Saved data entries:
- - -

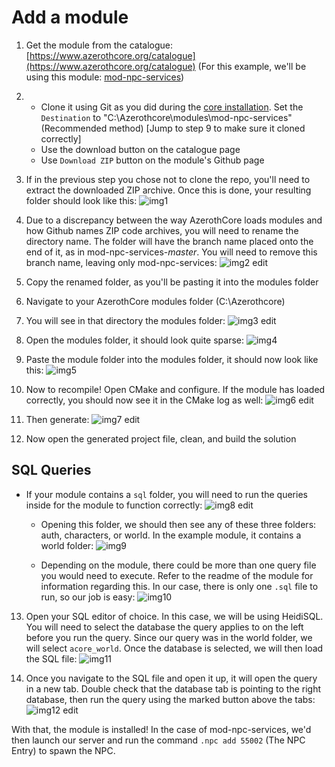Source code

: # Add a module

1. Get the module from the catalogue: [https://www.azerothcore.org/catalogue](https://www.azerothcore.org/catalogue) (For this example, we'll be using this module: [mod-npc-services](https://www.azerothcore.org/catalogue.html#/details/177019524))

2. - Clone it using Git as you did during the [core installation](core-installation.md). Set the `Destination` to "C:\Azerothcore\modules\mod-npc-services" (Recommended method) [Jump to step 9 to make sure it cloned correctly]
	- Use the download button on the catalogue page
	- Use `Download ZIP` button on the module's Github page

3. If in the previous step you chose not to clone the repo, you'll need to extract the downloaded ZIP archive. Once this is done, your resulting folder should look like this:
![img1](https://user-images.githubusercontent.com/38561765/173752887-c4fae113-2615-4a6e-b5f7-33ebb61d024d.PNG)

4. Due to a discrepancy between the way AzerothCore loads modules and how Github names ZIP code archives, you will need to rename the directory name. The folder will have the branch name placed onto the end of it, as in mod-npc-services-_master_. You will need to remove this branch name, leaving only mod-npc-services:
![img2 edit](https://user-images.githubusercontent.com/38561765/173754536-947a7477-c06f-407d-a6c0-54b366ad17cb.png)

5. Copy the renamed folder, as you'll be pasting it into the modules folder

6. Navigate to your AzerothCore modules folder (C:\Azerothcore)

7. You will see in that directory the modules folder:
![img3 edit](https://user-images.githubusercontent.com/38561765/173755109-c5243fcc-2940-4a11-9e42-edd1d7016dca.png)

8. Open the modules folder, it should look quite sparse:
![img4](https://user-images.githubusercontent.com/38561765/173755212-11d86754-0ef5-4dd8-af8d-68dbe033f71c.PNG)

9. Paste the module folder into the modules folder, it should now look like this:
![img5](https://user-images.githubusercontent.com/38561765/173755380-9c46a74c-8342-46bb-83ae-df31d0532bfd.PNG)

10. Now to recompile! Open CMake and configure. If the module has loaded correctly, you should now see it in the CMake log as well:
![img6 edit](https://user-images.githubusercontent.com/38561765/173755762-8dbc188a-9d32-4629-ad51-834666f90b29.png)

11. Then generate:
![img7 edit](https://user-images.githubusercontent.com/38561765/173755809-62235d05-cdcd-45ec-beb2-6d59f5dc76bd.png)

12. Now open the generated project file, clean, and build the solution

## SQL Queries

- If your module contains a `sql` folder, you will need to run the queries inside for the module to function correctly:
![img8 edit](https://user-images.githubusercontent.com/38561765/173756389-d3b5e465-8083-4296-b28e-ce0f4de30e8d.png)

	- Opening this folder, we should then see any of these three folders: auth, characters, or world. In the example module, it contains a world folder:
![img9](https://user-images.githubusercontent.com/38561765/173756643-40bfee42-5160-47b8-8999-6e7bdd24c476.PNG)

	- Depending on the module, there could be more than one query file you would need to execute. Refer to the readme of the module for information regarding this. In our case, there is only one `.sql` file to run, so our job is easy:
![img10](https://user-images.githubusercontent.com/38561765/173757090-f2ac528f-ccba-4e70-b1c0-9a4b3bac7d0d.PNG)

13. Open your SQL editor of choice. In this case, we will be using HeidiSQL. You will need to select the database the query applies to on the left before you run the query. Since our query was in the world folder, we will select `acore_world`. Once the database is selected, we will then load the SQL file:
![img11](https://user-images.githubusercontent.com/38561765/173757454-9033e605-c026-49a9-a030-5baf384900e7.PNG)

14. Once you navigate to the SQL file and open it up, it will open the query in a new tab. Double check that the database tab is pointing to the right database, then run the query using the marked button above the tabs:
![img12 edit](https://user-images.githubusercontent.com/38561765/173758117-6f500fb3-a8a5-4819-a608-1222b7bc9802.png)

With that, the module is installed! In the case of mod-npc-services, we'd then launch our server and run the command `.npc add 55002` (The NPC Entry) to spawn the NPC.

- - -

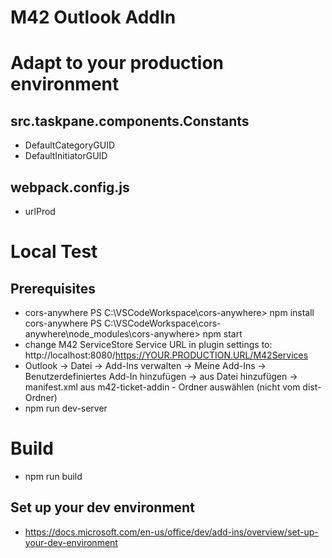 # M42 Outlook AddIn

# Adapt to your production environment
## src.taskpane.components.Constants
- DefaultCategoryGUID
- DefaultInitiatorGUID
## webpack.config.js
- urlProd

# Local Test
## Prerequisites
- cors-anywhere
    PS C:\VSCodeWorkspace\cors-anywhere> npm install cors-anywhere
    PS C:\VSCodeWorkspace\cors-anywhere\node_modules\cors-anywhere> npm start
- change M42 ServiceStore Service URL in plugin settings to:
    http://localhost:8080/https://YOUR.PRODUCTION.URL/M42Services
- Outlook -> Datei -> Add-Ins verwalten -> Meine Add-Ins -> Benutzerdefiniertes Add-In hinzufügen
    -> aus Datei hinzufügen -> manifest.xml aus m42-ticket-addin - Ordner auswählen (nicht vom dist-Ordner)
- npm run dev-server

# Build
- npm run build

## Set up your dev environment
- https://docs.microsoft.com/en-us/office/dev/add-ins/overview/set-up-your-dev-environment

- - -

**Activity**
Each line above that falls between the line with "Source code" and the line with "module's Github page" should be printed exactly, together with those two lines, but the pictures should not.

**Solution for this task**
Source code

: # Add a module

1. Get the module from the catalogue: [https://www.azerothcore.org/catalogue](https://www.azerothcore.org/catalogue) (For this example, we'll be using this module: [mod-npc-services](https://www.azerothcore.org/catalogue.html#/details/177019524))

2. - Clone it using Git as you did during the [core installation](core-installation.md). Set the `Destination` to "C:\Azerothcore\modules\mod-npc-services" (Recommended method) [Jump to step 9 to make sure it cloned correctly]
	- Use the download button on the catalogue page
	- Use `Download ZIP` button on the module's Github page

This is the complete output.